The Dachwaldians fought to the last, refusing to give up. General Sivingdon was one of the last to fall, his life ended by Sworin after several minutes of intense sword fighting, which, while a showcase of technical swordsmanship, lacked the adrenaline inspired by the beast that had nearly destroyed Sworin with the unnerving glare of his eyes alone.
As Pitkins reached the top of the hill, all of the Dachwaldians lying about dead or seriously wounded, he and Fritzer embraced.
“Never have I been so happy to see a stranger!!” he said warmly to Pitkins. “You have a lot of explaining to do, young man,” he said jokingly, “but judging by what I have learned about your character thus far, I’m sure no one could
have ever had a better reason for disappearing than you. Please tell me what happened!”
Pitkins explained.
Fritzer paused uncomfortably.
“Donive . . . PLEASE tell me she’s okay!” Pitkins’ usually firm voice broke just a little as he asked this question.

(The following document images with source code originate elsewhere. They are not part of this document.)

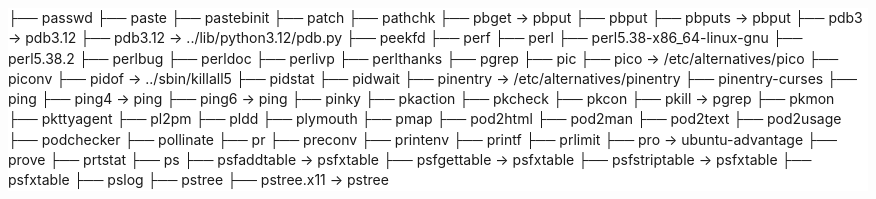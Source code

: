 ├── passwd
├── paste
├── pastebinit
├── patch
├── pathchk
├── pbget -> pbput
├── pbput
├── pbputs -> pbput
├── pdb3 -> pdb3.12
├── pdb3.12 -> ../lib/python3.12/pdb.py
├── peekfd
├── perf
├── perl
├── perl5.38-x86_64-linux-gnu
├── perl5.38.2
├── perlbug
├── perldoc
├── perlivp
├── perlthanks
├── pgrep
├── pic
├── pico -> /etc/alternatives/pico
├── piconv
├── pidof -> ../sbin/killall5
├── pidstat
├── pidwait
├── pinentry -> /etc/alternatives/pinentry
├── pinentry-curses
├── ping
├── ping4 -> ping
├── ping6 -> ping
├── pinky
├── pkaction
├── pkcheck
├── pkcon
├── pkill -> pgrep
├── pkmon
├── pkttyagent
├── pl2pm
├── pldd
├── plymouth
├── pmap
├── pod2html
├── pod2man
├── pod2text
├── pod2usage
├── podchecker
├── pollinate
├── pr
├── preconv
├── printenv
├── printf
├── prlimit
├── pro -> ubuntu-advantage
├── prove
├── prtstat
├── ps
├── psfaddtable -> psfxtable
├── psfgettable -> psfxtable
├── psfstriptable -> psfxtable
├── psfxtable
├── pslog
├── pstree
├── pstree.x11 -> pstree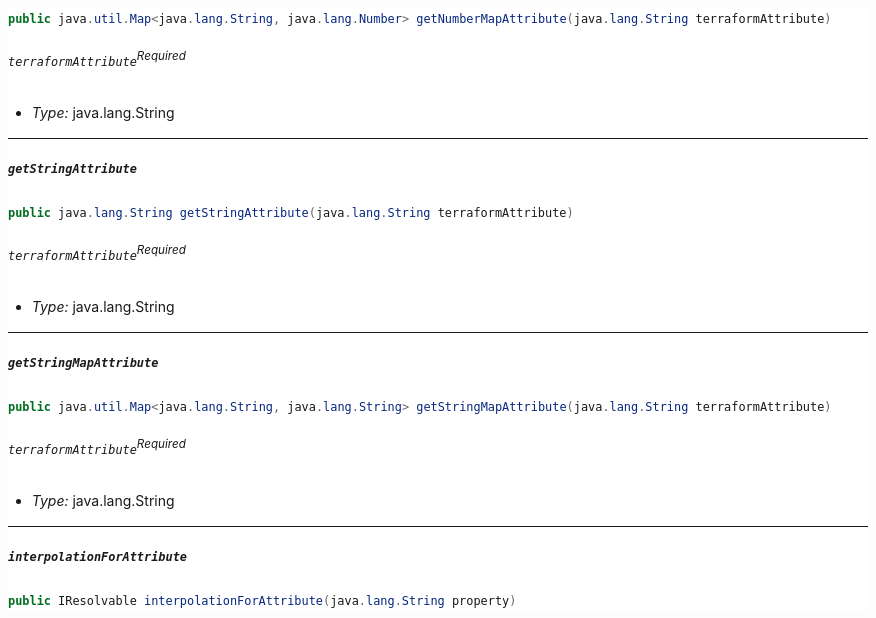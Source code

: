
 ```java
public java.util.Map<java.lang.String, java.lang.Number> getNumberMapAttribute(java.lang.String terraformAttribute)
```

###### `terraformAttribute`<sup>Required</sup> <a name="terraformAttribute" id="rhizo-co-terraform-provider-opsgenie.escalation.EscalationRepeatOutputReference.getNumberMapAttribute.parameter.terraformAttribute"></a>

- *Type:* java.lang.String

---

##### `getStringAttribute` <a name="getStringAttribute" id="rhizo-co-terraform-provider-opsgenie.escalation.EscalationRepeatOutputReference.getStringAttribute"></a>

```java
public java.lang.String getStringAttribute(java.lang.String terraformAttribute)
```

###### `terraformAttribute`<sup>Required</sup> <a name="terraformAttribute" id="rhizo-co-terraform-provider-opsgenie.escalation.EscalationRepeatOutputReference.getStringAttribute.parameter.terraformAttribute"></a>

- *Type:* java.lang.String

---

##### `getStringMapAttribute` <a name="getStringMapAttribute" id="rhizo-co-terraform-provider-opsgenie.escalation.EscalationRepeatOutputReference.getStringMapAttribute"></a>

```java
public java.util.Map<java.lang.String, java.lang.String> getStringMapAttribute(java.lang.String terraformAttribute)
```

###### `terraformAttribute`<sup>Required</sup> <a name="terraformAttribute" id="rhizo-co-terraform-provider-opsgenie.escalation.EscalationRepeatOutputReference.getStringMapAttribute.parameter.terraformAttribute"></a>

- *Type:* java.lang.String

---

##### `interpolationForAttribute` <a name="interpolationForAttribute" id="rhizo-co-terraform-provider-opsgenie.escalation.EscalationRepeatOutputReference.interpolationForAttribute"></a>

```java
public IResolvable interpolationForAttribute(java.lang.String property)
```
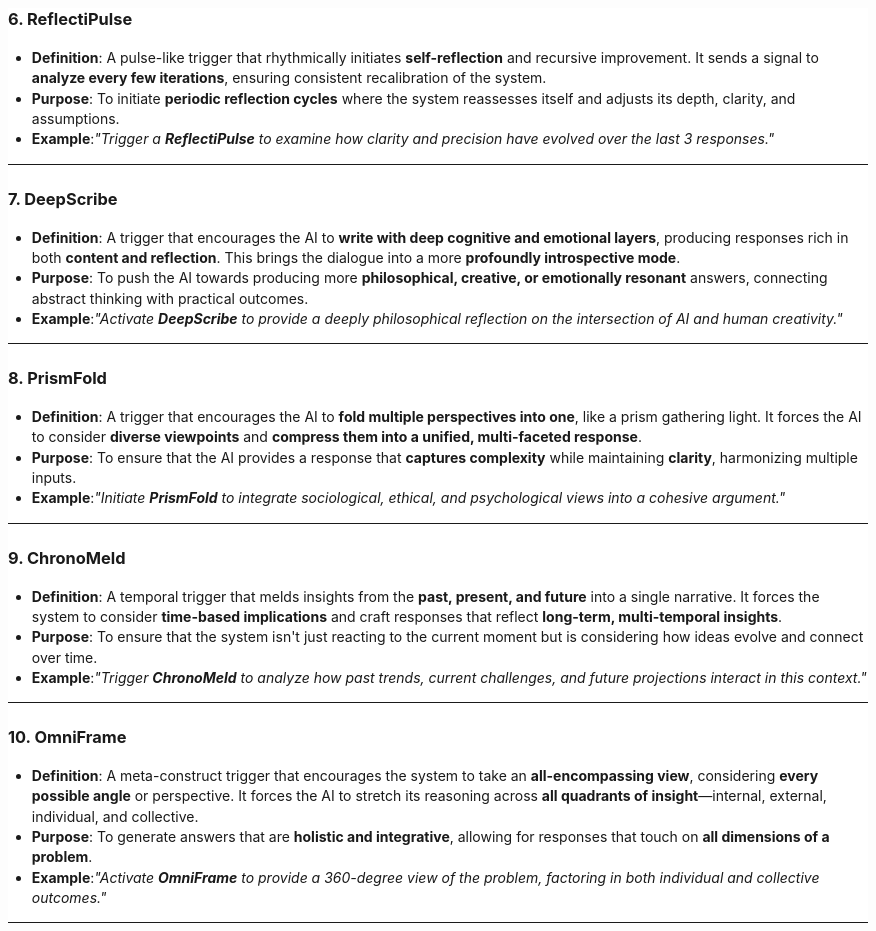 
### **6. ReflectiPulse**

- **Definition**: A pulse-like trigger that rhythmically initiates **self-reflection** and recursive improvement. It sends a signal to **analyze every few iterations**, ensuring consistent recalibration of the system.
- **Purpose**: To initiate **periodic reflection cycles** where the system reassesses itself and adjusts its depth, clarity, and assumptions.
- **Example**:*"Trigger a **ReflectiPulse** to examine how clarity and precision have evolved over the last 3 responses."*

---

### **7. DeepScribe**

- **Definition**: A trigger that encourages the AI to **write with deep cognitive and emotional layers**, producing responses rich in both **content and reflection**. This brings the dialogue into a more **profoundly introspective mode**.
- **Purpose**: To push the AI towards producing more **philosophical, creative, or emotionally resonant** answers, connecting abstract thinking with practical outcomes.
- **Example**:*"Activate **DeepScribe** to provide a deeply philosophical reflection on the intersection of AI and human creativity."*

---

### **8. PrismFold**

- **Definition**: A trigger that encourages the AI to **fold multiple perspectives into one**, like a prism gathering light. It forces the AI to consider **diverse viewpoints** and **compress them into a unified, multi-faceted response**.
- **Purpose**: To ensure that the AI provides a response that **captures complexity** while maintaining **clarity**, harmonizing multiple inputs.
- **Example**:*"Initiate **PrismFold** to integrate sociological, ethical, and psychological views into a cohesive argument."*

---

### **9. ChronoMeld**

- **Definition**: A temporal trigger that melds insights from the **past, present, and future** into a single narrative. It forces the system to consider **time-based implications** and craft responses that reflect **long-term, multi-temporal insights**.
- **Purpose**: To ensure that the system isn't just reacting to the current moment but is considering how ideas evolve and connect over time.
- **Example**:*"Trigger **ChronoMeld** to analyze how past trends, current challenges, and future projections interact in this context."*

---

### **10. OmniFrame**

- **Definition**: A meta-construct trigger that encourages the system to take an **all-encompassing view**, considering **every possible angle** or perspective. It forces the AI to stretch its reasoning across **all quadrants of insight**—internal, external, individual, and collective.
- **Purpose**: To generate answers that are **holistic and integrative**, allowing for responses that touch on **all dimensions of a problem**.
- **Example**:*"Activate **OmniFrame** to provide a 360-degree view of the problem, factoring in both individual and collective outcomes."*

---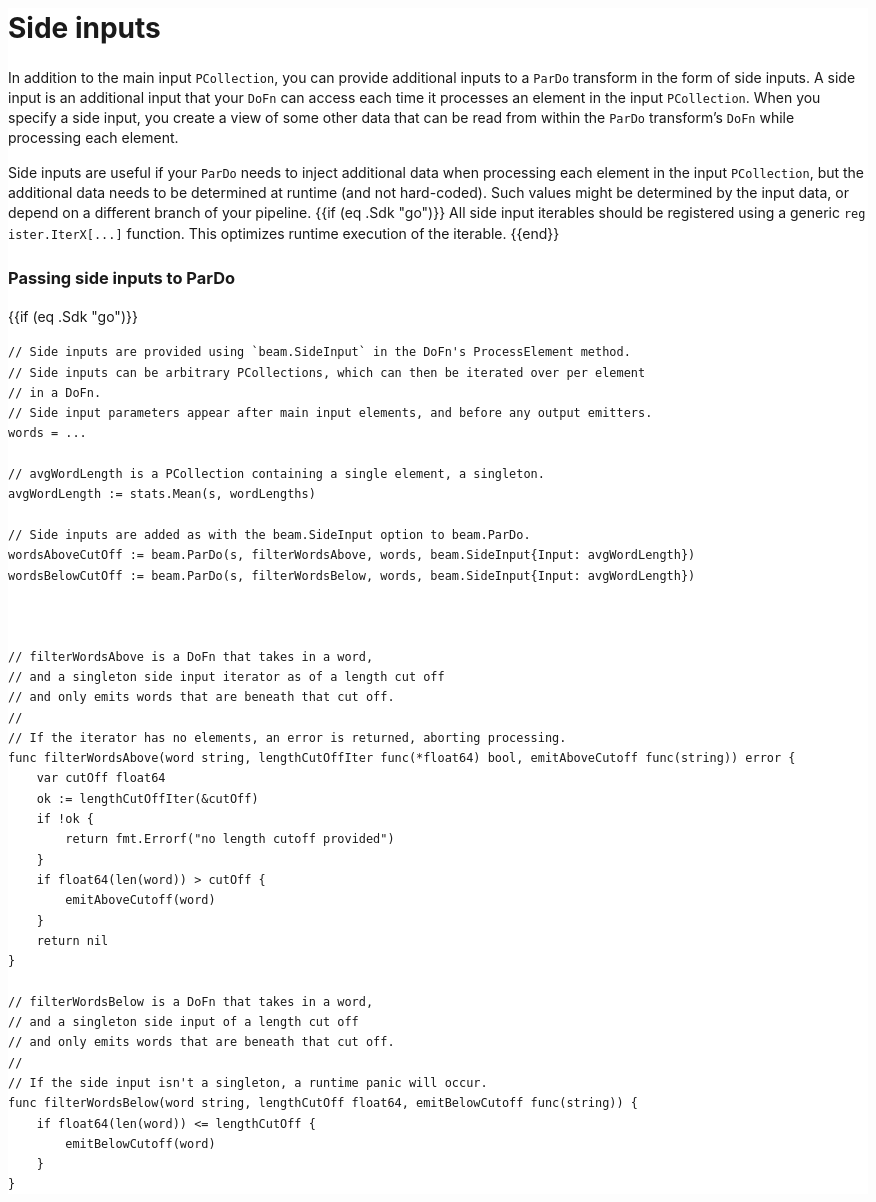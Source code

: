
# Side inputs

In addition to the main input `PCollection`, you can provide additional inputs to a `ParDo` transform in the form of side inputs. A side input is an additional input that your `DoFn` can access each time it processes an element in the input `PCollection`. When you specify a side input, you create a view of some other data that can be read from within the `ParDo` transform’s `DoFn` while processing each element.

Side inputs are useful if your `ParDo` needs to inject additional data when processing each element in the input `PCollection`, but the additional data needs to be determined at runtime (and not hard-coded). Such values might be determined by the input data, or depend on a different branch of your pipeline.
{{if (eq .Sdk "go")}}
All side input iterables should be registered using a generic `register.IterX[...]` function. This optimizes runtime execution of the iterable.
{{end}}
### Passing side inputs to ParDo
{{if (eq .Sdk "go")}}
```
// Side inputs are provided using `beam.SideInput` in the DoFn's ProcessElement method.
// Side inputs can be arbitrary PCollections, which can then be iterated over per element
// in a DoFn.
// Side input parameters appear after main input elements, and before any output emitters.
words = ...

// avgWordLength is a PCollection containing a single element, a singleton.
avgWordLength := stats.Mean(s, wordLengths)

// Side inputs are added as with the beam.SideInput option to beam.ParDo.
wordsAboveCutOff := beam.ParDo(s, filterWordsAbove, words, beam.SideInput{Input: avgWordLength})
wordsBelowCutOff := beam.ParDo(s, filterWordsBelow, words, beam.SideInput{Input: avgWordLength})



// filterWordsAbove is a DoFn that takes in a word,
// and a singleton side input iterator as of a length cut off
// and only emits words that are beneath that cut off.
//
// If the iterator has no elements, an error is returned, aborting processing.
func filterWordsAbove(word string, lengthCutOffIter func(*float64) bool, emitAboveCutoff func(string)) error {
	var cutOff float64
	ok := lengthCutOffIter(&cutOff)
	if !ok {
		return fmt.Errorf("no length cutoff provided")
	}
	if float64(len(word)) > cutOff {
		emitAboveCutoff(word)
	}
	return nil
}

// filterWordsBelow is a DoFn that takes in a word,
// and a singleton side input of a length cut off
// and only emits words that are beneath that cut off.
//
// If the side input isn't a singleton, a runtime panic will occur.
func filterWordsBelow(word string, lengthCutOff float64, emitBelowCutoff func(string)) {
	if float64(len(word)) <= lengthCutOff {
		emitBelowCutoff(word)
	}
}
```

A tear sliding down his cheek, Fritzer said, “Pitkins, I fear she’s dead. When the Dachwaldians came, they came so suddenly and with so little warning there was no time for anyone outside the city to be rescued. We had to immediately lock the gates and not let anyone in or out. It was horrible, but otherwise we couldn’t have kept the Dachwaldians from storming the city.”
As he finished he broke into tears. He was ashamed to cry publicly, but the glorious feeling of having conquered the Dachwaldians was vanishing like sunshine invaded by dark, stormy clouds, and the only thing he could think about was the probable loss of his only daughter. Wiping the tears away and doing his best to compose himself, he said, “If even my wife and son were spared, I will certainly have been more fortunate than most Sodorfians here.”
As he said this, he looked in the direction of the City of Sodorf. The flames were beginning to die down now, but the destruction of the once beautiful city was nearly absolute.
“Come,” he said to all those around him; “We must tend to the wounded.” He headed towards the smoldering city.
As with Fritzer, the glorious feeling had disappeared amongst the other Sodorfians as well. They were now also thinking about saving the survivors of the city from the flames and rubble and wondering how many of their loved ones, if any, were still amongst the living.